(RECORDED DATA begins)

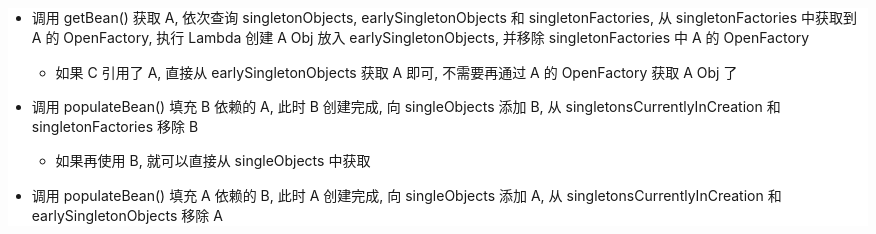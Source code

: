 - 调用 getBean() 获取 A, 依次查询 singletonObjects, earlySingletonObjects 和 singletonFactories, 从 singletonFactories 中获取到 A 的 OpenFactory, 执行 Lambda 创建 A Obj 放入 earlySingletonObjects, 并移除 singletonFactories 中 A 的 OpenFactory

  - 如果 C 引用了 A, 直接从 earlySingletonObjects 获取 A 即可, 不需要再通过 A 的 OpenFactory 获取 A Obj 了

- 调用 populateBean() 填充 B 依赖的 A, 此时 B 创建完成, 向 singleObjects 添加 B, 从 singletonsCurrentlyInCreation 和 singletonFactories 移除 B

  - 如果再使用 B, 就可以直接从 singleObjects 中获取

- 调用 populateBean() 填充 A 依赖的 B, 此时 A 创建完成, 向 singleObjects 添加 A, 从 singletonsCurrentlyInCreation 和 earlySingletonObjects 移除 A


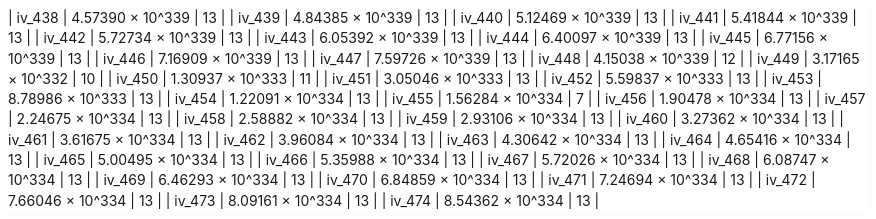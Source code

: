 | iv_438 | 4.57390 × 10^339 | 13 |
| iv_439 | 4.84385 × 10^339 | 13 |
| iv_440 | 5.12469 × 10^339 | 13 |
| iv_441 | 5.41844 × 10^339 | 13 |
| iv_442 | 5.72734 × 10^339 | 13 |
| iv_443 | 6.05392 × 10^339 | 13 |
| iv_444 | 6.40097 × 10^339 | 13 |
| iv_445 | 6.77156 × 10^339 | 13 |
| iv_446 | 7.16909 × 10^339 | 13 |
| iv_447 | 7.59726 × 10^339 | 13 |
| iv_448 | 4.15038 × 10^339 | 12 |
| iv_449 | 3.17165 × 10^332 | 10 |
| iv_450 | 1.30937 × 10^333 | 11 |
| iv_451 | 3.05046 × 10^333 | 13 |
| iv_452 | 5.59837 × 10^333 | 13 |
| iv_453 | 8.78986 × 10^333 | 13 |
| iv_454 | 1.22091 × 10^334 | 13 |
| iv_455 | 1.56284 × 10^334 | 7 |
| iv_456 | 1.90478 × 10^334 | 13 |
| iv_457 | 2.24675 × 10^334 | 13 |
| iv_458 | 2.58882 × 10^334 | 13 |
| iv_459 | 2.93106 × 10^334 | 13 |
| iv_460 | 3.27362 × 10^334 | 13 |
| iv_461 | 3.61675 × 10^334 | 13 |
| iv_462 | 3.96084 × 10^334 | 13 |
| iv_463 | 4.30642 × 10^334 | 13 |
| iv_464 | 4.65416 × 10^334 | 13 |
| iv_465 | 5.00495 × 10^334 | 13 |
| iv_466 | 5.35988 × 10^334 | 13 |
| iv_467 | 5.72026 × 10^334 | 13 |
| iv_468 | 6.08747 × 10^334 | 13 |
| iv_469 | 6.46293 × 10^334 | 13 |
| iv_470 | 6.84859 × 10^334 | 13 |
| iv_471 | 7.24694 × 10^334 | 13 |
| iv_472 | 7.66046 × 10^334 | 13 |
| iv_473 | 8.09161 × 10^334 | 13 |
| iv_474 | 8.54362 × 10^334 | 13 |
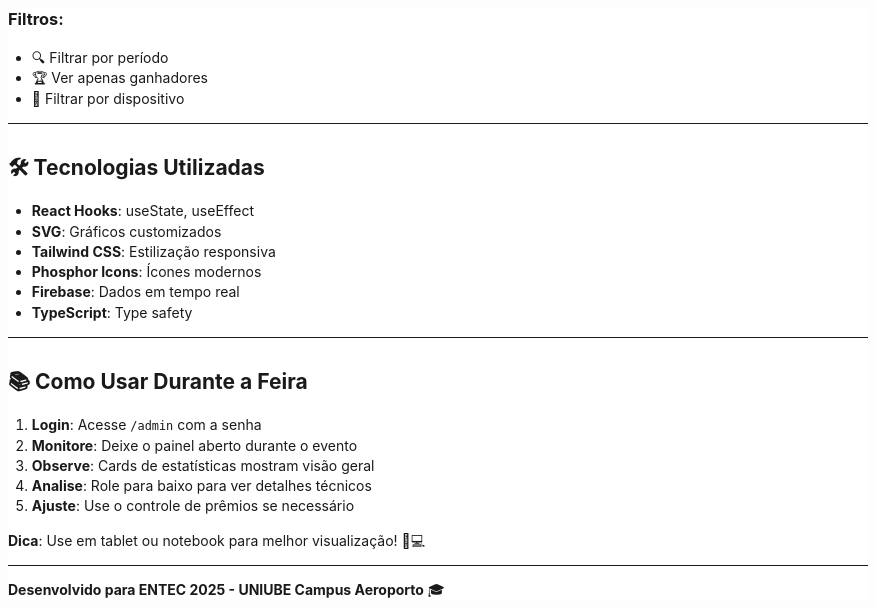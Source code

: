 ### Filtros:
- 🔍 Filtrar por período
- 🏆 Ver apenas ganhadores
- 📱 Filtrar por dispositivo

---

## 🛠️ Tecnologias Utilizadas

- **React Hooks**: useState, useEffect
- **SVG**: Gráficos customizados
- **Tailwind CSS**: Estilização responsiva
- **Phosphor Icons**: Ícones modernos
- **Firebase**: Dados em tempo real
- **TypeScript**: Type safety

---

## 📚 Como Usar Durante a Feira

1. **Login**: Acesse `/admin` com a senha
2. **Monitore**: Deixe o painel aberto durante o evento
3. **Observe**: Cards de estatísticas mostram visão geral
4. **Analise**: Role para baixo para ver detalhes técnicos
5. **Ajuste**: Use o controle de prêmios se necessário

**Dica**: Use em tablet ou notebook para melhor visualização! 📱💻

---

**Desenvolvido para ENTEC 2025 - UNIUBE Campus Aeroporto** 🎓
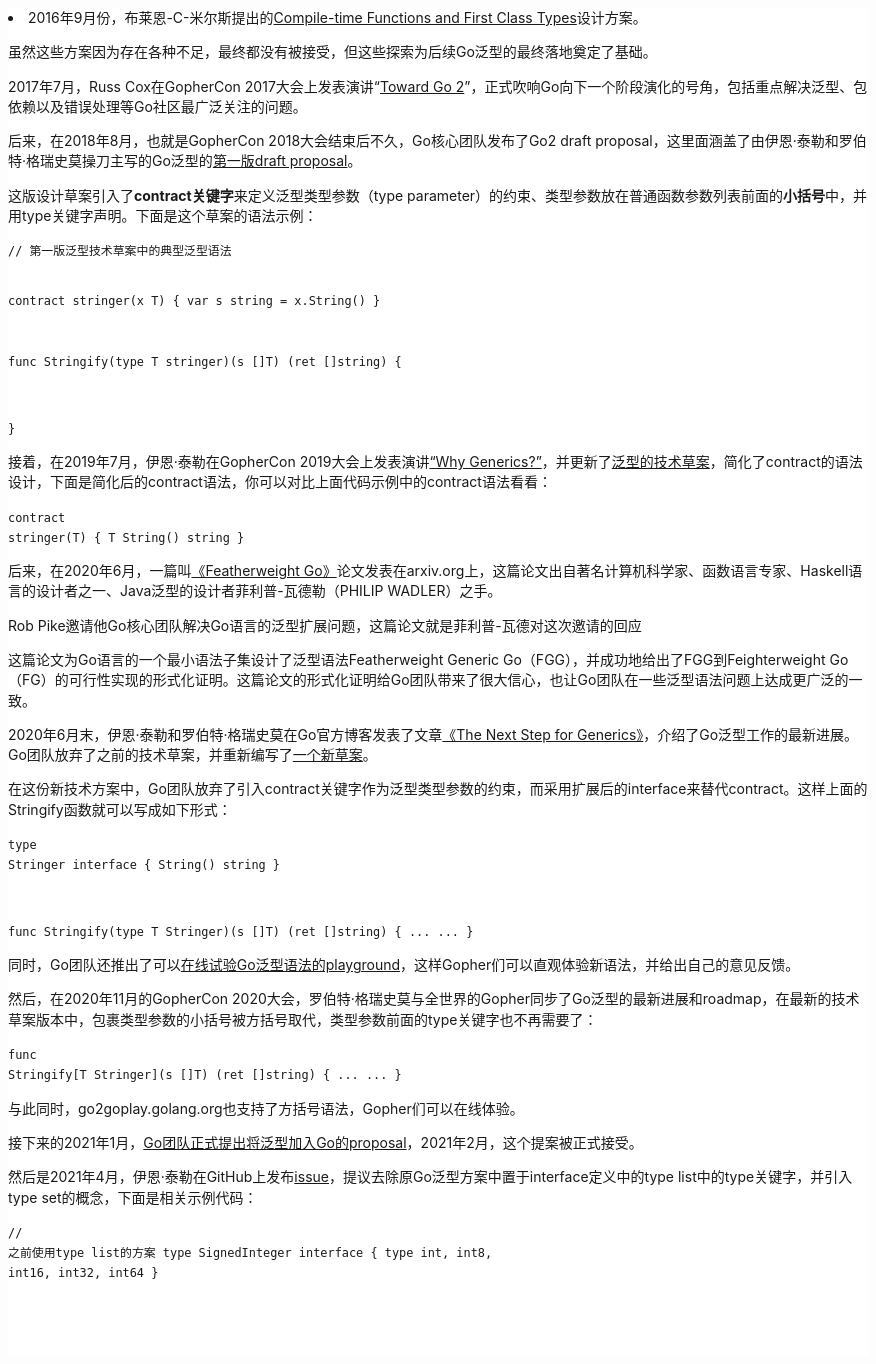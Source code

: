 <li>2016年9月份，布莱恩-C-米尔斯提出的<a href="https://go.googlesource.com/proposal/+/master/design/15292/2016-09-compile-time-functions.md">Compile-time Functions and First Class Types</a>设计方案。</li>
</ul><p>虽然这些方案因为存在各种不足，最终都没有被接受，但这些探索为后续Go泛型的最终落地奠定了基础。</p><p>2017年7月，Russ Cox在GopherCon 2017大会上发表演讲“<a href="https://go.dev/blog/toward-go2">Toward Go 2</a>”，正式吹响Go向下一个阶段演化的号角，包括重点解决泛型、包依赖以及错误处理等Go社区最广泛关注的问题。</p><p>后来，在2018年8月，也就是GopherCon 2018大会结束后不久，Go核心团队发布了Go2 draft proposal，这里面涵盖了由伊恩·泰勒和罗伯特·格瑞史莫操刀主写的Go泛型的<a href="https://github.com/golang/proposal/blob/00fd2f65291738699cd265243559718f1fb7d8c5/design/go2draft-contracts.md">第一版draft proposal</a>。</p><p>这版设计草案引入了<strong>contract关键字</strong>来定义泛型类型参数（type parameter）的约束、类型参数放在普通函数参数列表前面的<strong>小括号</strong>中，并用type关键字声明。下面是这个草案的语法示例：</p><pre><code class="language-plain">// 第一版泛型技术草案中的典型泛型语法

contract stringer(x T) {
    var s string = x.String()
}

func Stringify(type T stringer)(s []T) (ret []string) {

}
</code></pre><p>接着，在2019年7月，伊恩·泰勒在GopherCon 2019大会上发表演讲<a href="https://go.dev/blog/why-generics">“Why Generics?”</a>，并更新了<a href="https://github.com/golang/proposal/blob/4a54a00950b56dd0096482d0edae46969d7432a6/design/go2draft-contracts.md">泛型的技术草案</a>，简化了contract的语法设计，下面是简化后的contract语法，你可以对比上面代码示例中的contract语法看看：</p><pre><code class="language-plain">contract stringer(T) {
    T String() string
}
</code></pre><p>后来，在2020年6月，一篇叫<a href="https://arxiv.org/abs/2005.11710">《Featherweight Go》</a>论文发表在arxiv.org上，这篇论文出自著名计算机科学家、函数语言专家、Haskell语言的设计者之一、Java泛型的设计者菲利普-瓦德勒（PHILIP WADLER）之手。</p><p>Rob Pike邀请他Go核心团队解决Go语言的泛型扩展问题，这篇论文就是菲利普-瓦德对这次邀请的回应</p><p>这篇论文为Go语言的一个最小语法子集设计了泛型语法Featherweight Generic Go（FGG），并成功地给出了FGG到Feighterweight Go（FG）的可行性实现的形式化证明。这篇论文的形式化证明给Go团队带来了很大信心，也让Go团队在一些泛型语法问题上达成更广泛的一致。</p><p>2020年6月末，伊恩·泰勒和罗伯特·格瑞史莫在Go官方博客发表了文章<a href="http://go.dev/blog/generics-next-step">《The Next Step for Generics》</a>，介绍了Go泛型工作的最新进展。Go团队放弃了之前的技术草案，并重新编写了<a href="https://github.com/golang/proposal/blob/d44c4ded9c1a13dcf715ac641ce760170fbbcf64/design/go2draft-type-parameters.md">一个新草案</a>。</p><p>在这份新技术方案中，Go团队放弃了引入contract关键字作为泛型类型参数的约束，而采用扩展后的interface来替代contract。这样上面的Stringify函数就可以写成如下形式：</p><pre><code class="language-plain">type Stringer interface {
    String() string
}

func Stringify(type T Stringer)(s []T) (ret []string) {
    ... ...
}
</code></pre><p>同时，Go团队还推出了可以<a href="https://go2goplay.golang.org">在线试验Go泛型语法的playground</a>，这样Gopher们可以直观体验新语法，并给出自己的意见反馈。</p><p>然后，在2020年11月的GopherCon 2020大会，罗伯特·格瑞史莫与全世界的Gopher同步了Go泛型的最新进展和roadmap，在最新的技术草案版本中，包裹类型参数的小括号被方括号取代，类型参数前面的type关键字也不再需要了：</p><pre><code class="language-plain">func Stringify[T Stringer](s []T) (ret []string) {
    ... ...
}
</code></pre><p>与此同时，go2goplay.golang.org也支持了方括号语法，Gopher们可以在线体验。</p><p>接下来的2021年1月，<a href="https://go.dev/blog/generics-proposal">Go团队正式提出将泛型加入Go的proposal</a>，2021年2月，这个提案被正式接受。</p><p>然后是2021年4月，伊恩·泰勒在GitHub上发布<a href="https://github.com/golang/go/issues/45346">issue</a>，提议去除原Go泛型方案中置于interface定义中的type list中的type关键字，并引入type set的概念，下面是相关示例代码：</p><pre><code class="language-plain">// 之前使用type list的方案
type SignedInteger interface {
	type int, int8, int16, int32, int64
}
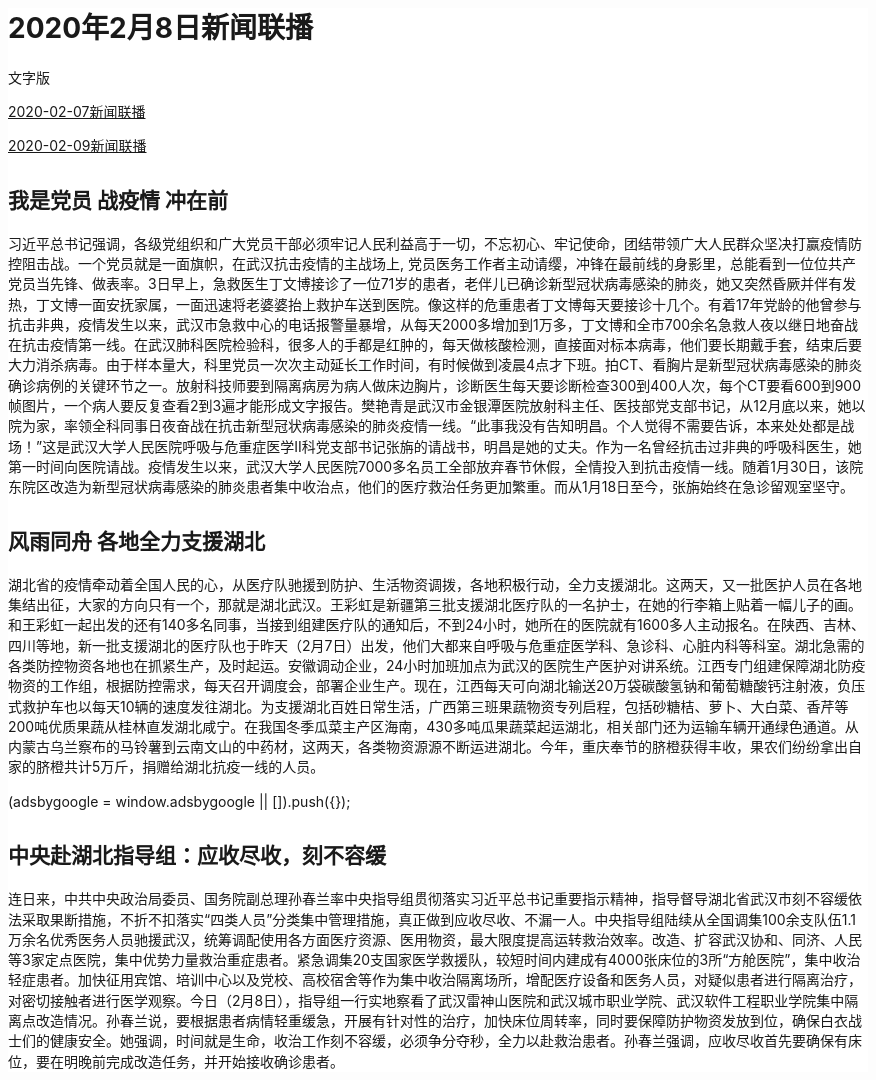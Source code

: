 







# 2020年2月8日新闻联播
 文字版








[2020-02-07新闻联播](/xinwenlianbo/20200207)


[2020-02-09新闻联播](/xinwenlianbo/20200209)





## 我是党员 战疫情 冲在前


习近平总书记强调，各级党组织和广大党员干部必须牢记人民利益高于一切，不忘初心、牢记使命，团结带领广大人民群众坚决打赢疫情防控阻击战。一个党员就是一面旗帜，在武汉抗击疫情的主战场上, 党员医务工作者主动请缨，冲锋在最前线的身影里，总能看到一位位共产党员当先锋、做表率。3日早上，急救医生丁文博接诊了一位71岁的患者，老伴儿已确诊新型冠状病毒感染的肺炎，她又突然昏厥并伴有发热，丁文博一面安抚家属，一面迅速将老婆婆抬上救护车送到医院。像这样的危重患者丁文博每天要接诊十几个。有着17年党龄的他曾参与抗击非典，疫情发生以来，武汉市急救中心的电话报警量暴增，从每天2000多增加到1万多，丁文博和全市700余名急救人夜以继日地奋战在抗击疫情第一线。在武汉肺科医院检验科，很多人的手都是红肿的，每天做核酸检测，直接面对标本病毒，他们要长期戴手套，结束后要大力消杀病毒。由于样本量大，科里党员一次次主动延长工作时间，有时候做到凌晨4点才下班。拍CT、看胸片是新型冠状病毒感染的肺炎确诊病例的关键环节之一。放射科技师要到隔离病房为病人做床边胸片，诊断医生每天要诊断检查300到400人次，每个CT要看600到900帧图片，一个病人要反复查看2到3遍才能形成文字报告。樊艳青是武汉市金银潭医院放射科主任、医技部党支部书记，从12月底以来，她以院为家，率领全科同事日夜奋战在抗击新型冠状病毒感染的肺炎疫情一线。“此事我没有告知明昌。个人觉得不需要告诉，本来处处都是战场！”这是武汉大学人民医院呼吸与危重症医学II科党支部书记张旃的请战书，明昌是她的丈夫。作为一名曾经抗击过非典的呼吸科医生，她第一时间向医院请战。疫情发生以来，武汉大学人民医院7000多名员工全部放弃春节休假，全情投入到抗击疫情一线。随着1月30日，该院东院区改造为新型冠状病毒感染的肺炎患者集中收治点，他们的医疗救治任务更加繁重。而从1月18日至今，张旃始终在急诊留观室坚守。


## 风雨同舟 各地全力支援湖北


湖北省的疫情牵动着全国人民的心，从医疗队驰援到防护、生活物资调拨，各地积极行动，全力支援湖北。这两天，又一批医护人员在各地集结出征，大家的方向只有一个，那就是湖北武汉。王彩虹是新疆第三批支援湖北医疗队的一名护士，在她的行李箱上贴着一幅儿子的画。和王彩虹一起出发的还有140多名同事，当接到组建医疗队的通知后，不到24小时，她所在的医院就有1600多人主动报名。在陕西、吉林、四川等地，新一批支援湖北的医疗队也于昨天（2月7日）出发，他们大都来自呼吸与危重症医学科、急诊科、心脏内科等科室。湖北急需的各类防控物资各地也在抓紧生产，及时起运。安徽调动企业，24小时加班加点为武汉的医院生产医护对讲系统。江西专门组建保障湖北防疫物资的工作组，根据防控需求，每天召开调度会，部署企业生产。现在，江西每天可向湖北输送20万袋碳酸氢钠和葡萄糖酸钙注射液，负压式救护车也以每天10辆的速度发往湖北。为支援湖北百姓日常生活，广西第三班果蔬物资专列启程，包括砂糖桔、萝卜、大白菜、香芹等200吨优质果蔬从桂林直发湖北咸宁。在我国冬季瓜菜主产区海南，430多吨瓜果蔬菜起运湖北，相关部门还为运输车辆开通绿色通道。从内蒙古乌兰察布的马铃薯到云南文山的中药材，这两天，各类物资源源不断运进湖北。今年，重庆奉节的脐橙获得丰收，果农们纷纷拿出自家的脐橙共计5万斤，捐赠给湖北抗疫一线的人员。





 (adsbygoogle = window.adsbygoogle || []).push({});

 
## 中央赴湖北指导组：应收尽收，刻不容缓


连日来，中共中央政治局委员、国务院副总理孙春兰率中央指导组贯彻落实习近平总书记重要指示精神，指导督导湖北省武汉市刻不容缓依法采取果断措施，不折不扣落实“四类人员”分类集中管理措施，真正做到应收尽收、不漏一人。中央指导组陆续从全国调集100余支队伍1.1万余名优秀医务人员驰援武汉，统筹调配使用各方面医疗资源、医用物资，最大限度提高运转救治效率。改造、扩容武汉协和、同济、人民等3家定点医院，集中优势力量救治重症患者。紧急调集20支国家医学救援队，较短时间内建成有4000张床位的3所“方舱医院”，集中收治轻症患者。加快征用宾馆、培训中心以及党校、高校宿舍等作为集中收治隔离场所，增配医疗设备和医务人员，对疑似患者进行隔离治疗，对密切接触者进行医学观察。今日（2月8日），指导组一行实地察看了武汉雷神山医院和武汉城市职业学院、武汉软件工程职业学院集中隔离点改造情况。孙春兰说，要根据患者病情轻重缓急，开展有针对性的治疗，加快床位周转率，同时要保障防护物资发放到位，确保白衣战士们的健康安全。她强调，时间就是生命，收治工作刻不容缓，必须争分夺秒，全力以赴救治患者。孙春兰强调，应收尽收首先要确保有床位，要在明晚前完成改造任务，并开始接收确诊患者。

(RECORDED DATA ends)

WHAT IS REQUIRED:
Quote, exactly and only, the lines from the first line of the data above through the line containing "4.65416 × 10^334 | 13 |". The pictures do not belong in it.

SOLUTION FOR THIS TASK:
Source code

: - 调用 getBean() 获取 A, 依次查询 singletonObjects, earlySingletonObjects 和 singletonFactories, 从 singletonFactories 中获取到 A 的 OpenFactory, 执行 Lambda 创建 A Obj 放入 earlySingletonObjects, 并移除 singletonFactories 中 A 的 OpenFactory

  - 如果 C 引用了 A, 直接从 earlySingletonObjects 获取 A 即可, 不需要再通过 A 的 OpenFactory 获取 A Obj 了

- 调用 populateBean() 填充 B 依赖的 A, 此时 B 创建完成, 向 singleObjects 添加 B, 从 singletonsCurrentlyInCreation 和 singletonFactories 移除 B

  - 如果再使用 B, 就可以直接从 singleObjects 中获取

- 调用 populateBean() 填充 A 依赖的 B, 此时 A 创建完成, 向 singleObjects 添加 A, 从 singletonsCurrentlyInCreation 和 earlySingletonObjects 移除 A


Source code

: | iv_438 | 4.57390 × 10^339 | 13 |
| iv_439 | 4.84385 × 10^339 | 13 |
| iv_440 | 5.12469 × 10^339 | 13 |
| iv_441 | 5.41844 × 10^339 | 13 |
| iv_442 | 5.72734 × 10^339 | 13 |
| iv_443 | 6.05392 × 10^339 | 13 |
| iv_444 | 6.40097 × 10^339 | 13 |
| iv_445 | 6.77156 × 10^339 | 13 |
| iv_446 | 7.16909 × 10^339 | 13 |
| iv_447 | 7.59726 × 10^339 | 13 |
| iv_448 | 4.15038 × 10^339 | 12 |
| iv_449 | 3.17165 × 10^332 | 10 |
| iv_450 | 1.30937 × 10^333 | 11 |
| iv_451 | 3.05046 × 10^333 | 13 |
| iv_452 | 5.59837 × 10^333 | 13 |
| iv_453 | 8.78986 × 10^333 | 13 |
| iv_454 | 1.22091 × 10^334 | 13 |
| iv_455 | 1.56284 × 10^334 | 7 |
| iv_456 | 1.90478 × 10^334 | 13 |
| iv_457 | 2.24675 × 10^334 | 13 |
| iv_458 | 2.58882 × 10^334 | 13 |
| iv_459 | 2.93106 × 10^334 | 13 |
| iv_460 | 3.27362 × 10^334 | 13 |
| iv_461 | 3.61675 × 10^334 | 13 |
| iv_462 | 3.96084 × 10^334 | 13 |
| iv_463 | 4.30642 × 10^334 | 13 |
| iv_464 | 4.65416 × 10^334 | 13 |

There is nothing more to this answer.